Song by Mary Costa and Bill Shirley

"Once Upon a Dream" is a song written for the 1959 animated musical fantasy film Sleeping Beauty produced by Walt Disney. Its lyrics were written by Jack Lawrence and Sammy Fain while the music is adapted by George Bruns. The song's melody is based on the "Grande valse villageoise" (nicknamed "The Garland Waltz"), from the 1890 ballet The Sleeping Beauty by Pyotr Ilyich Tchaikovsky.

"Once Upon a Dream" serves as the film's main theme, and as the love theme of Princess Aurora and Prince Phillip. It is performed in the film by a chorus as an overture and third-reprise finale, as well by Mary Costa and Bill Shirley, who voiced the roles of Aurora and Phillip, respectively.

==Certifications==

| Region | Certification | Certified units/sales |
| United States (RIAA) | Gold | 500,000^{‡} |
^{‡} Sales+streaming figures based on certification alone.

==Notable covers==
American girl group No Secrets recorded the song "Once Upon (Another) Dream", whose chorus is based on "Once Upon a Dream", in 2003 for the two-disc DVD release of Sleeping Beauty. The song was then included in the 2004 compilation album Disneymania 2.

"Once Upon a Dream" was covered by Emily Osment in October 2008 for the Platinum Edition release of the film. Osment's rendition was included in the 2008 compilation album Princess Disneymania.

Seth MacFarlane covered the song for his 2020 show tunes album Great Songs from Stage & Screen.

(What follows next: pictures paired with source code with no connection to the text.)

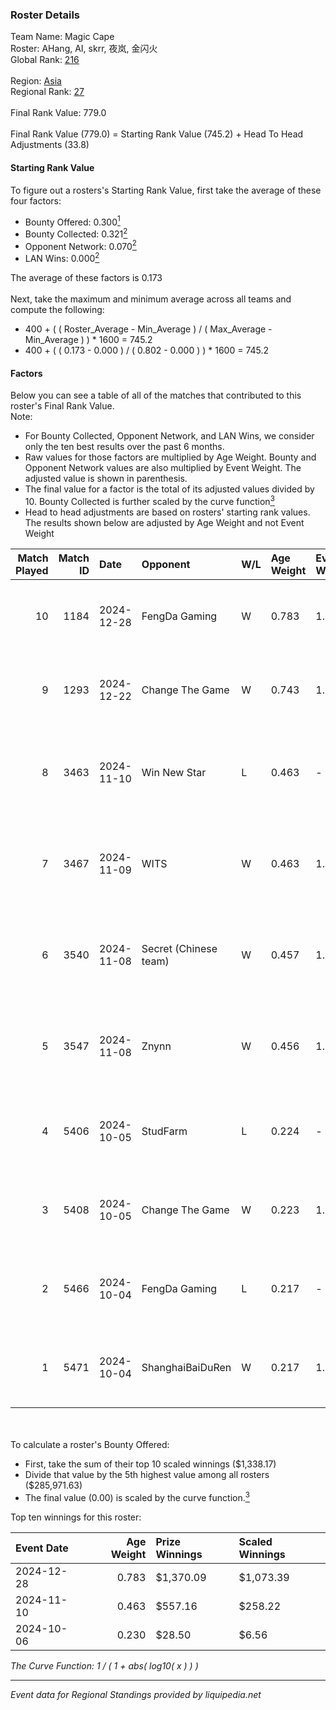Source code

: ### Roster Details<br />
Team Name: Magic Cape<br />
Roster: AHang, AI, skrr, 夜岚, 金闪火<br />
Global Rank: [216](../../standings_global_2025_02_28.md)<br />
<br />
Region: [Asia]( ../../standings_asia_2025_02_28.md)<br />
Regional Rank: [27]( ../../standings_asia_2025_02_28.md)<br />
<br />
Final Rank Value:  779.0<br />
<br />
Final Rank Value (779.0) = Starting Rank Value (745.2) + Head To Head Adjustments (33.8)<br />

#### Starting Rank Value<br />
To figure out a rosters's Starting Rank Value, first take the average of these four factors:<br />
- Bounty Offered: 0.300[<sup>1</sup>](#table2)
- Bounty Collected: 0.321[<sup>2</sup>](#table1)
- Opponent Network: 0.070[<sup>2</sup>](#table1)
- LAN Wins: 0.000[<sup>2</sup>](#table1)

The average of these factors is 0.173<br />
<br />
Next, take the maximum and minimum average across all teams and compute the following:<br />
- 400 + ( ( Roster_Average - Min_Average ) / ( Max_Average - Min_Average ) ) * 1600 = 745.2
- 400 + ( ( 0.173 - 0.000 ) / ( 0.802 - 0.000 ) ) * 1600 = 745.2


#### Factors<br />
Below you can see a table of all of the matches that contributed to this roster's Final Rank Value.<br />
Note:<br />

- For Bounty Collected, Opponent Network, and LAN Wins, we consider only the ten best results over the past 6 months.
- Raw values for those factors are multiplied by Age Weight. Bounty and Opponent Network values are also multiplied by Event Weight. The adjusted value is shown in parenthesis.
- The final value for a factor is the total of its adjusted values divided by 10. Bounty Collected is further scaled by the curve function[<sup>3</sup>](#curveFunction)
- Head to head adjustments are based on rosters' starting rank values. The results shown below are adjusted by Age Weight and not Event Weight
<span id="table1"></span><br />


| Match Played | Match ID | Date       | Opponent              | W/L | Age Weight | Event Weight | Bounty Collected | Opponent Network | LAN Wins  | H2H Adj. | Roster                         |
| -: | -: | :- | :- | :- | :- | :- | :- | :- | :- | -: | :- |
|           10 |     1184 | 2024-12-28 | FengDa Gaming         | W   | 0.783      | 1.000        | 0.010 (0.008)    | 0.688 (0.539)    | 0 (0.000) |    16.41 | AHang, AI, skrr, 夜岚, 金闪火       |
|            9 |     1293 | 2024-12-22 | Change The Game       | W   | 0.743      | 1.000        | 0.072 (0.053)    | 0.136 (0.101)    | 0 (0.000) |    15.36 | AHang, AI, skrr, 夜岚, 金闪火       |
|            8 |     3463 | 2024-11-10 | Win New Star          | L   | 0.463      | -            | -                | -                | -         |    -9.00 | AHang, skrr, 深渊之王, 野玫瑰の幻想, 金闪火 |
|            7 |     3467 | 2024-11-09 | WITS                  | W   | 0.463      | 1.000        | 0.000 (0.000)    | 0.045 (0.021)    | 0 (0.000) |     4.56 | AHang, skrr, 深渊之王, 野玫瑰の幻想, 金闪火 |
|            6 |     3540 | 2024-11-08 | Secret (Chinese team) | W   | 0.457      | 1.000        | 0.000 (0.000)    | 0.023 (0.010)    | 0 (0.000) |     4.21 | AHang, skrr, 深渊之王, 野玫瑰の幻想, 金闪火 |
|            5 |     3547 | 2024-11-08 | Znynn                 | W   | 0.456      | 1.000        | 0.000 (0.000)    | 0.000 (0.000)    | 0 (0.000) |     2.90 | AHang, skrr, 深渊之王, 野玫瑰の幻想, 金闪火 |
|            4 |     5406 | 2024-10-05 | StudFarm              | L   | 0.224      | -            | -                | -                | -         |    -4.57 | skrr, 夜岚, 深渊之王, 金闪火, 阿杭        |
|            3 |     5408 | 2024-10-05 | Change The Game       | W   | 0.223      | 1.000        | 0.072 (0.016)    | 0.136 (0.030)    | 0 (0.000) |     4.74 | skrr, 夜岚, 深渊之王, 金闪火, 阿杭        |
|            2 |     5466 | 2024-10-04 | FengDa Gaming         | L   | 0.217      | -            | -                | -                | -         |    -2.10 | skrr, 夜岚, 深渊之王, 金闪火, 阿杭        |
|            1 |     5471 | 2024-10-04 | ShanghaiBaiDuRen      | W   | 0.217      | 1.000        | 0.000 (0.000)    | 0.000 (0.000)    | 0 (0.000) |     1.31 | skrr, 夜岚, 深渊之王, 金闪火, 阿杭        |

<br />
<span id="table2"></span><br />
To calculate a roster's Bounty Offered:<br />

- First, take the sum of their top 10 scaled winnings ($1,338.17)
- Divide that value by the 5th highest value among all rosters ($285,971.63)
- The final value (0.00) is scaled by the curve function.[<sup>3</sup>](#curveFunction)

Top ten winnings for this roster:<br />

| Event Date | Age Weight | Prize Winnings | Scaled Winnings |
| :- | -: | :- | :- |
| 2024-12-28 |      0.783 | $1,370.09      | $1,073.39       |
| 2024-11-10 |      0.463 | $557.16        | $258.22         |
| 2024-10-06 |      0.230 | $28.50         | $6.56           |


<span id="curveFunction"></span>_The Curve Function: 1 / ( 1 + abs( log10( x ) ) )_<br />

---
_Event data for Regional Standings provided by liquipedia.net_<br />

===Lana Del Rey version===

"Once Upon a Dream" was covered by American singer and songwriter Lana Del Rey for the dark fantasy film Maleficent (2014), which serves as a re-imagining of the original 1959 film. The song was released on January 26, 2014; it was made available as a free digital download during its first week of availability by the Google Play Store. On February 4, the digital download was made available for purchase.

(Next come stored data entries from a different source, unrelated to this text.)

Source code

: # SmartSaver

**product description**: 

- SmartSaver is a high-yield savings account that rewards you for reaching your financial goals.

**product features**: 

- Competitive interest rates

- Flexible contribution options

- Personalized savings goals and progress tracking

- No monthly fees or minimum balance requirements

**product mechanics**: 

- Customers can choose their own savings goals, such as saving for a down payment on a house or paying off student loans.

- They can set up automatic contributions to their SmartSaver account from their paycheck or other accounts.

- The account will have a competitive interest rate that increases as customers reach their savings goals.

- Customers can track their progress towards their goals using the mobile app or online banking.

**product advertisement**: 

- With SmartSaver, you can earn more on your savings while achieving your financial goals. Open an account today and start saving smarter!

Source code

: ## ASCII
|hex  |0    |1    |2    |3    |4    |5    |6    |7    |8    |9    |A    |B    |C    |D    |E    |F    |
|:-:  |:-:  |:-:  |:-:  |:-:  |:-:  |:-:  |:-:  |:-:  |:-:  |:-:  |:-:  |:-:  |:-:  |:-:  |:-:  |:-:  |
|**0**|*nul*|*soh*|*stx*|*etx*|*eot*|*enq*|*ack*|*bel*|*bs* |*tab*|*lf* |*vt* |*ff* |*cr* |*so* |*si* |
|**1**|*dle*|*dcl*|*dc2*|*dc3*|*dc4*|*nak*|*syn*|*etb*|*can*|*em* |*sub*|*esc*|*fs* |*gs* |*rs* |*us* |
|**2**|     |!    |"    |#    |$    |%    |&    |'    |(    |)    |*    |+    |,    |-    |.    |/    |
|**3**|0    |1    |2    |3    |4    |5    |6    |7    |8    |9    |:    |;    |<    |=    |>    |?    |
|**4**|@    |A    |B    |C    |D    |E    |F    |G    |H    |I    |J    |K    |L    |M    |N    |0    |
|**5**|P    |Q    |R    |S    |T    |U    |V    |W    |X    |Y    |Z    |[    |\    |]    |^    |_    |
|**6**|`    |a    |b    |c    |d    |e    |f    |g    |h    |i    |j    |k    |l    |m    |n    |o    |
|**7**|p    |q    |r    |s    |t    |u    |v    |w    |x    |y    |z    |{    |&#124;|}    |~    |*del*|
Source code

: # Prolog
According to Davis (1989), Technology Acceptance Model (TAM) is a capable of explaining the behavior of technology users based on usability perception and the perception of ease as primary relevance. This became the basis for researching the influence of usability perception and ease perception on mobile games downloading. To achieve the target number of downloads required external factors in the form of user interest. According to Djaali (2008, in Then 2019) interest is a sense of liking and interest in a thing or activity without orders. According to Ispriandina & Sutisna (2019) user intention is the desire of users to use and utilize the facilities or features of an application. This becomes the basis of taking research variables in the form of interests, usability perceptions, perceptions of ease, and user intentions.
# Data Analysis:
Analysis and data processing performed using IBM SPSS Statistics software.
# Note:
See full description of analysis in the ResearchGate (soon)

====Critical reception====
The cover received generally positive reception. Forbes called the cover "moody and low-key" while Stereogum described it as "swoony" and "spaced-out". Hypable said the cover was "much darker" than the original and pointed out the "slight radio effect" over Del Rey's and called her performance of the song "haunting": Spin said of the song snippet from the trailer: "Smoky vocals, a bewitching come-hither delivery, and delicate piano turn the 1959 fairytale song into a haunting lullaby." Complex remarked that Del Rey's cover had a "somber and sinister" feel in comparison to the original.

====Charts====

| Chart (2014) | Peak position |
|---|---|
| Australia (ARIA) | 96 |
| France (SNEP) | 122 |
| Ireland (IRMA) | 71 |
| UK Singles (OCC) | 60 |
| US Bubbling Under Hot 100 (Billboard) | 5 |

====Certifications====

| Region | Certification | Certified units/sales |
| Australia (ARIA) | Gold | 35,000^{‡} |
| United Kingdom (BPI) | Silver | 200,000^{‡} |
| United States (RIAA) | Platinum | 1,000,000^{‡} |
^{‡} Sales+streaming figures based on certification alone.